In August 2024 we landed our first major client with a simple painkiller solution. Their data platform got new prospects who demanded Kibana compatibility. We were their only option for that.
In October 2024 we launched around the time of KubeCon conference.
Lesson #5: Skip conferences booths pre-PMF; they’re too slow and too broad to drive meaningful learnings.
Splitting with the co-founder
Meanwhile, our co-founder relationship deteriorated. We disagreed on fundamental decisions. Some disagreements with my co-founder started to show up. I wanted to do more outbound and he preferred focusing on conference booths. I was pushing him to be more hands-on and show more initiative, while he perceived me as aggressive and chaotic. We avoided conflict, leaving our differences unresolved. We should have had a hard conversation around that time. A combination of travel, hard work, hectic high-profile pilot (in an air-gapped environment), and personal issues wore me out too. The traction was not hitting our goals. A lot of promising signs, but forever in the pilot waiting game.
After many hard conversations, we agreed to split up on reasonable terms. We announced the split on the first work day of January 2025.
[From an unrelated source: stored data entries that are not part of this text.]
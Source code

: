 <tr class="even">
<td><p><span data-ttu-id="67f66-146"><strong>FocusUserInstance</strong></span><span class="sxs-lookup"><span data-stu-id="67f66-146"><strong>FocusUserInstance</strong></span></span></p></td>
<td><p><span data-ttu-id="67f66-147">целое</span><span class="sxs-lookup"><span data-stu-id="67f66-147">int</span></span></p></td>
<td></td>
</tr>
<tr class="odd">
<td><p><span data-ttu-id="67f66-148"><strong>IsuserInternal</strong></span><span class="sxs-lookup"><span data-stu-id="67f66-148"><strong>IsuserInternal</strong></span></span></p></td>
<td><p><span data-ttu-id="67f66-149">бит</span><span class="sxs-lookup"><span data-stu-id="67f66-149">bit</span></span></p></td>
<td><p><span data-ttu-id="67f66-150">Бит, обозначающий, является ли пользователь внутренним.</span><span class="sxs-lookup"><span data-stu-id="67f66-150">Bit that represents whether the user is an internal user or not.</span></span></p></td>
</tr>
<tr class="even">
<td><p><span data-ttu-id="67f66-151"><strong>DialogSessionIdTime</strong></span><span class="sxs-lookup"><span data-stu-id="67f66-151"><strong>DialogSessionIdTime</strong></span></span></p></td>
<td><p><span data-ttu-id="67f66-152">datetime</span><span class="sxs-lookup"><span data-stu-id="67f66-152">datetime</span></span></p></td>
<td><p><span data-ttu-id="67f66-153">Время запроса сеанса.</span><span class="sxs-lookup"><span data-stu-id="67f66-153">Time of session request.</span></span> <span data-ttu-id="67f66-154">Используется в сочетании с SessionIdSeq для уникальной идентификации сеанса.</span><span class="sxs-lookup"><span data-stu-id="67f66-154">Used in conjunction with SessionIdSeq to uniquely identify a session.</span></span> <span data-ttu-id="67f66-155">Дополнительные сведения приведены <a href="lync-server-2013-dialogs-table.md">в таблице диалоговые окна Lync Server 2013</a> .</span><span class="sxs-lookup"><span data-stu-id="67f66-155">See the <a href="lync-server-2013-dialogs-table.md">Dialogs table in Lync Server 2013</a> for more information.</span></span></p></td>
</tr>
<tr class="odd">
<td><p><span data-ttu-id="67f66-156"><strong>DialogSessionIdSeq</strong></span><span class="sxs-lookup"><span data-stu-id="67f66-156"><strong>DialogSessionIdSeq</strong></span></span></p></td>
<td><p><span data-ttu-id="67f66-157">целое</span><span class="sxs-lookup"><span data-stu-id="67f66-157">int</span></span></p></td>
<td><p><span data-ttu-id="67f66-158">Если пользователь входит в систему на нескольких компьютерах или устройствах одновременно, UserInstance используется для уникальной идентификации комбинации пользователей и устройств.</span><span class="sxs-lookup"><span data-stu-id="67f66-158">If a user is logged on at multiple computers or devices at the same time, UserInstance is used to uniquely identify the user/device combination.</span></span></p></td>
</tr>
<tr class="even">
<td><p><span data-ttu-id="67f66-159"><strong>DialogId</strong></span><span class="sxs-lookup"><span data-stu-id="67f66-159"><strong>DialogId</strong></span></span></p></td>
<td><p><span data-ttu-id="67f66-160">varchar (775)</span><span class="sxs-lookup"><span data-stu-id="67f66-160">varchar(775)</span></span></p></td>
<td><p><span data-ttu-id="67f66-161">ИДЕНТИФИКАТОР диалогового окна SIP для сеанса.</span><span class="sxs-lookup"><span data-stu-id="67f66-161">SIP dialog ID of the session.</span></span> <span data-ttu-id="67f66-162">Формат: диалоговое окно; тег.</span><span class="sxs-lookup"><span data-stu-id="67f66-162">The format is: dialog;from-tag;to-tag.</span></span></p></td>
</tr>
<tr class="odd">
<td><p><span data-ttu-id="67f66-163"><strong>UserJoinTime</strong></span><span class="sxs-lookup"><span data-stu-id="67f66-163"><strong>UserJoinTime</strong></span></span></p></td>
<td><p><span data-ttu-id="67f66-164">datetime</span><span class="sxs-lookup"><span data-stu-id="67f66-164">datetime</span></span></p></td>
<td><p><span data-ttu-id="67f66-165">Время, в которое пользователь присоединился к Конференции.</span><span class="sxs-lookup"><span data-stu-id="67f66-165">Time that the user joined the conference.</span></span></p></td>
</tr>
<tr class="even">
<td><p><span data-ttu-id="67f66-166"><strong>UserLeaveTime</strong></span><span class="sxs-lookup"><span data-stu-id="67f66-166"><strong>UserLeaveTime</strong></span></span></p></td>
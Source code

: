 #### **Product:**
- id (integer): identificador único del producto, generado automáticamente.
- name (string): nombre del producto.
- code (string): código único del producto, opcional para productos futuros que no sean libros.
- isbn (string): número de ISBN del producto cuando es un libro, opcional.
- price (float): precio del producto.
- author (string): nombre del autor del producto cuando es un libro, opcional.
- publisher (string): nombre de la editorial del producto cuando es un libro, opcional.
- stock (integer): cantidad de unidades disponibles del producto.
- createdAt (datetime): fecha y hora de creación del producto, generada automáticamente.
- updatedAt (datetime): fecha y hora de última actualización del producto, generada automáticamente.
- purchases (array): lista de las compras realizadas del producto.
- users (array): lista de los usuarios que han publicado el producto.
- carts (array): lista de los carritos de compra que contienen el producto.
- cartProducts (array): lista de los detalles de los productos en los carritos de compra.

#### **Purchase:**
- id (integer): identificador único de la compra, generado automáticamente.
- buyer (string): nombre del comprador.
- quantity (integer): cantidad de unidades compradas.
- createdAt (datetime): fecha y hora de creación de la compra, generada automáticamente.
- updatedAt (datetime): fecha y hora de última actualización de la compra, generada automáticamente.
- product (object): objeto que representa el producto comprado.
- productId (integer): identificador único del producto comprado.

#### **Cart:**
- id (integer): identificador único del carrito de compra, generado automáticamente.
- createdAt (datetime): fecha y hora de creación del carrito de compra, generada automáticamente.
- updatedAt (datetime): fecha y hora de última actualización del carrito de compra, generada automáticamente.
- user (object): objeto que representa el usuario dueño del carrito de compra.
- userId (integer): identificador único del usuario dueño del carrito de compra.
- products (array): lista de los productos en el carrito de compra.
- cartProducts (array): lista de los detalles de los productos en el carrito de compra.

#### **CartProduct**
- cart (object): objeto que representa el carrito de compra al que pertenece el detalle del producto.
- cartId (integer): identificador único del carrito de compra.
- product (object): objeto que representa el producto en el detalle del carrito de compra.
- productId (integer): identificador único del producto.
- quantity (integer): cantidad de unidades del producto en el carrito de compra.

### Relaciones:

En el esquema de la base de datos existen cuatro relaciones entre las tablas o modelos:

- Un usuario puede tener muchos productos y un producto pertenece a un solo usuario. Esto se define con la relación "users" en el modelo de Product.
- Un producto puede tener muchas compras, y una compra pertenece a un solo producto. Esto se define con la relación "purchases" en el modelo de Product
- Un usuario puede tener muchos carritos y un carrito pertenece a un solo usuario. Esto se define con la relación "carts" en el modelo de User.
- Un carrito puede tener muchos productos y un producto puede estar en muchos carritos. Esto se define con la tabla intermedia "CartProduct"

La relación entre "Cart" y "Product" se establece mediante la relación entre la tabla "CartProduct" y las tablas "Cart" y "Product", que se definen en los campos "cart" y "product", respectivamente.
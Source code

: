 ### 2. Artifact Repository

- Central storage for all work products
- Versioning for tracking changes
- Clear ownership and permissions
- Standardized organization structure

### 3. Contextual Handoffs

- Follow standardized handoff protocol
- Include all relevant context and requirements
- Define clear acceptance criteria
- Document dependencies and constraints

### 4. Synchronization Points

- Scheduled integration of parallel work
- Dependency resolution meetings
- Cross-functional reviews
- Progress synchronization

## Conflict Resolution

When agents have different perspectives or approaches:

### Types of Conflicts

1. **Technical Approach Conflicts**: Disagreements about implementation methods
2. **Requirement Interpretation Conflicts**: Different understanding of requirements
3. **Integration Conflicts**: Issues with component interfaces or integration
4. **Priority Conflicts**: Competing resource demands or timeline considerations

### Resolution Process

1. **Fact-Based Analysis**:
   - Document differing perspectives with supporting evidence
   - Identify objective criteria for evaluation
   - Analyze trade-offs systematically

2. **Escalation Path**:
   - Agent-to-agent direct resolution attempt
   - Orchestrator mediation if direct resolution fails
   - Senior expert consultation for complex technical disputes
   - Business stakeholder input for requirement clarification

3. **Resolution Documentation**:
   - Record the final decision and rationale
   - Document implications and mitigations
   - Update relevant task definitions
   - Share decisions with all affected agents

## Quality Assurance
Are we a feature or a product?
Remaining a lonely founder was hard, but the team stayed strong and nobody else left. However, our biggest potential deal (six-figure ARR) went south. I pushed hard and generated more leads, but discovered a similar trajectory. After analyzing lost deals, we reached the same conclusion. We were never their top 5 priority. Usually we ranked around 12th priority at companies that only complete their top 2-3 items each quarter. We badly lacked urgency. If you’ve tolerated legacy software for years, why act now?
Around 20 companies use us regularly, mostly for free, and growing slowly. A few database companies want to partner, but it means more work for us. The biggest challenge was that we wanted to be independent, but end users just wanted us to fill the gap in their existing data solution. Moreover, AI coding assistants are making database migrations faster and cheaper, undermining the assumption that migration complexity creates sustained demand for database proxy solutions.
At the same time, our biggest customer, Hydrolix, grew 8x in 2024 and raised $80M in Series C.
Lesson #6: Are you a feature or a product? Could you evolve from feature to product?
I told the board that we should pivot. My VCs, Tomasz Swieboda from Inovo and Christian Jepsen from Heartcore, were extremely helpful. Luckily, our technology helped database companies close new deals. It neutralized a key objection, enabling some deals.
The good failure: Selling and pivoting
We ended up selling our IP as an asset sale to Hydrolix. I’m grateful to Marty Kagan, Hydrolix’s CEO.
This bought us runway for the pivot without bridge funding. And was motivating for the team we delivered a product provides real value - useful and being used.
Many founders would position this as a success story. For me it is mostly a learning experience—a step to create something bigger.
I got some things right and others wrong. That’s the sweet spot of learning - for Reinforcement Learning in AI and for human brains alike.